>>>

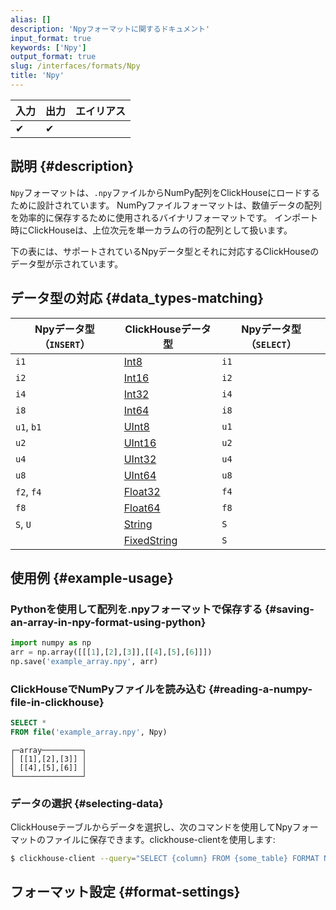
 ```yaml
---
alias: []
description: 'Npyフォーマットに関するドキュメント'
input_format: true
keywords: ['Npy']
output_format: true
slug: /interfaces/formats/Npy
title: 'Npy'
---
```


| 入力 | 出力 | エイリアス |
|-------|--------|-------|
| ✔     | ✔      |       |

## 説明 {#description}

`Npy`フォーマットは、`.npy`ファイルからNumPy配列をClickHouseにロードするために設計されています。
NumPyファイルフォーマットは、数値データの配列を効率的に保存するために使用されるバイナリフォーマットです。
インポート時にClickHouseは、上位次元を単一カラムの行の配列として扱います。

下の表には、サポートされているNpyデータ型とそれに対応するClickHouseのデータ型が示されています。

## データ型の対応 {#data_types-matching}

| Npyデータ型（`INSERT`） | ClickHouseデータ型                                           | Npyデータ型（`SELECT`） |
|--------------------------|-----------------------------------------------------------|-------------------------|
| `i1`                     | [Int8](/sql-reference/data-types/int-uint.md)          | `i1`                    |
| `i2`                     | [Int16](/sql-reference/data-types/int-uint.md)         | `i2`                    |
| `i4`                     | [Int32](/sql-reference/data-types/int-uint.md)         | `i4`                    |
| `i8`                     | [Int64](/sql-reference/data-types/int-uint.md)         | `i8`                    |
| `u1`, `b1`               | [UInt8](/sql-reference/data-types/int-uint.md)         | `u1`                    |
| `u2`                     | [UInt16](/sql-reference/data-types/int-uint.md)        | `u2`                    |
| `u4`                     | [UInt32](/sql-reference/data-types/int-uint.md)        | `u4`                    |
| `u8`                     | [UInt64](/sql-reference/data-types/int-uint.md)        | `u8`                    |
| `f2`, `f4`               | [Float32](/sql-reference/data-types/float.md)          | `f4`                    |
| `f8`                     | [Float64](/sql-reference/data-types/float.md)          | `f8`                    |
| `S`, `U`                 | [String](/sql-reference/data-types/string.md)          | `S`                     |
|                          | [FixedString](/sql-reference/data-types/fixedstring.md) | `S`                     |

## 使用例 {#example-usage}

### Pythonを使用して配列を.npyフォーマットで保存する {#saving-an-array-in-npy-format-using-python}

```Python
import numpy as np
arr = np.array([[[1],[2],[3]],[[4],[5],[6]]])
np.save('example_array.npy', arr)
```

### ClickHouseでNumPyファイルを読み込む {#reading-a-numpy-file-in-clickhouse}

```sql title="クエリ"
SELECT *
FROM file('example_array.npy', Npy)
```

```response title="レスポンス"
┌─array─────────┐
│ [[1],[2],[3]] │
│ [[4],[5],[6]] │
└───────────────┘
```

### データの選択 {#selecting-data}

ClickHouseテーブルからデータを選択し、次のコマンドを使用してNpyフォーマットのファイルに保存できます。clickhouse-clientを使用します:

```bash
$ clickhouse-client --query="SELECT {column} FROM {some_table} FORMAT Npy" > {filename.npy}
```

## フォーマット設定 {#format-settings}
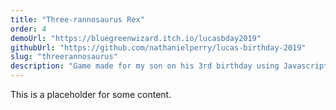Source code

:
 ```yaml
---
title: "Three-rannosaurus Rex"
order: 4
demoUrl: "https://bluegreenwizard.itch.io/lucasbday2019"
githubUrl: "https://github.com/nathanielperry/lucas-birthday-2019"
slug: "threerannosaurus"
description: "Game made for my son on his 3rd birthday using Javascript and the Phaser 3 library. Features fully custom art and programming."
---
```

This is a placeholder for some content.
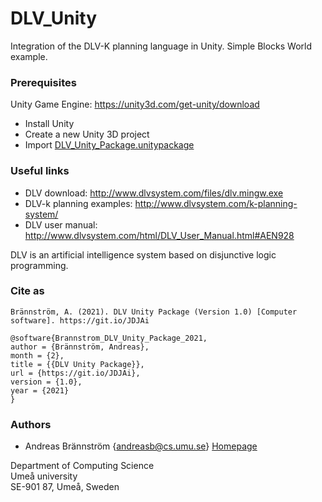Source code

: # DLV_Unity
Integration of the DLV-K planning language in Unity.
Simple Blocks World example.

### Prerequisites

Unity Game Engine: https://unity3d.com/get-unity/download

* Install Unity
* Create a new Unity 3D project
* Import [DLV_Unity_Package.unitypackage](https://github.com/AndreasbCS/DLV_Unity/blob/cda8e13b5b9359de81d8060484690215dc628f37/DLV_Unity_Package.unitypackage)

### Useful links

* DLV download: http://www.dlvsystem.com/files/dlv.mingw.exe
* DLV-k planning examples: http://www.dlvsystem.com/k-planning-system/
* DLV user manual: http://www.dlvsystem.com/html/DLV_User_Manual.html#AEN928

DLV is an artificial intelligence system based on disjunctive logic programming.

### Cite as
```
Brännström, A. (2021). DLV Unity Package (Version 1.0) [Computer software]. https://git.io/JDJAi
```
```
@software{Brannstrom_DLV_Unity_Package_2021,
author = {Brännström, Andreas},
month = {2},
title = {{DLV Unity Package}},
url = {https://git.io/JDJAi},
version = {1.0},
year = {2021}
}
```

### Authors

* Andreas Brännström {andreasb@cs.umu.se} [Homepage](https://people.cs.umu.se/andreasb/)

Department of Computing Science  
Umeå university  
SE-901 87, Umeå, Sweden  
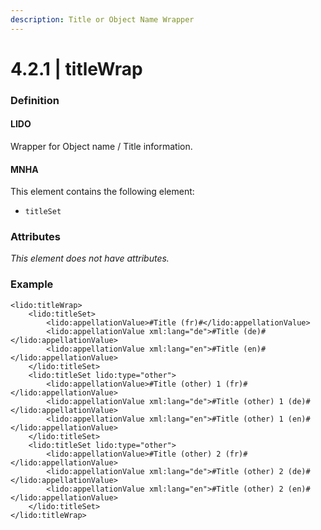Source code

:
 ```yaml
---
description: Title or Object Name Wrapper
---
```


# 4.2.1 \| titleWrap

### Definition

#### LIDO

Wrapper for Object name / Title information.

#### MNHA

This element contains the following element:

* `titleSet`

### Attributes

_This element does not have attributes._

### Example

```markup
<lido:titleWrap>
    <lido:titleSet>
        <lido:appellationValue>#Title (fr)#</lido:appellationValue>
        <lido:appellationValue xml:lang="de">#Title (de)#</lido:appellationValue>
        <lido:appellationValue xml:lang="en">#Title (en)#</lido:appellationValue>
    </lido:titleSet>
    <lido:titleSet lido:type="other">
        <lido:appellationValue>#Title (other) 1 (fr)#</lido:appellationValue>
        <lido:appellationValue xml:lang="de">#Title (other) 1 (de)#</lido:appellationValue>
        <lido:appellationValue xml:lang="en">#Title (other) 1 (en)#</lido:appellationValue>
    </lido:titleSet>
    <lido:titleSet lido:type="other">
        <lido:appellationValue>#Title (other) 2 (fr)#</lido:appellationValue>
        <lido:appellationValue xml:lang="de">#Title (other) 2 (de)#</lido:appellationValue>
        <lido:appellationValue xml:lang="en">#Title (other) 2 (en)#</lido:appellationValue>
    </lido:titleSet>
</lido:titleWrap>
```

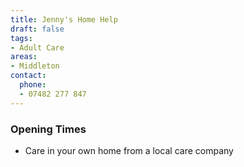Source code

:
 ```yaml
---
title: Jenny's Home Help
draft: false
tags:
- Adult Care
areas:
- Middleton
contact:
  phone:
  - 07482 277 847
---
```


### Opening Times
* Care in your own home from a local care company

<<<

- **Work item**: Each line of the data above containing the string "Brännström" is to be copied.

- **Problem solution**:
Brännström, A. (2021). DLV Unity Package (Version 1.0) [Computer software]. https://git.io/JDJAi
author = {Brännström, Andreas},
* Andreas Brännström {andreasb@cs.umu.se} [Homepage](https://people.cs.umu.se/andreasb/)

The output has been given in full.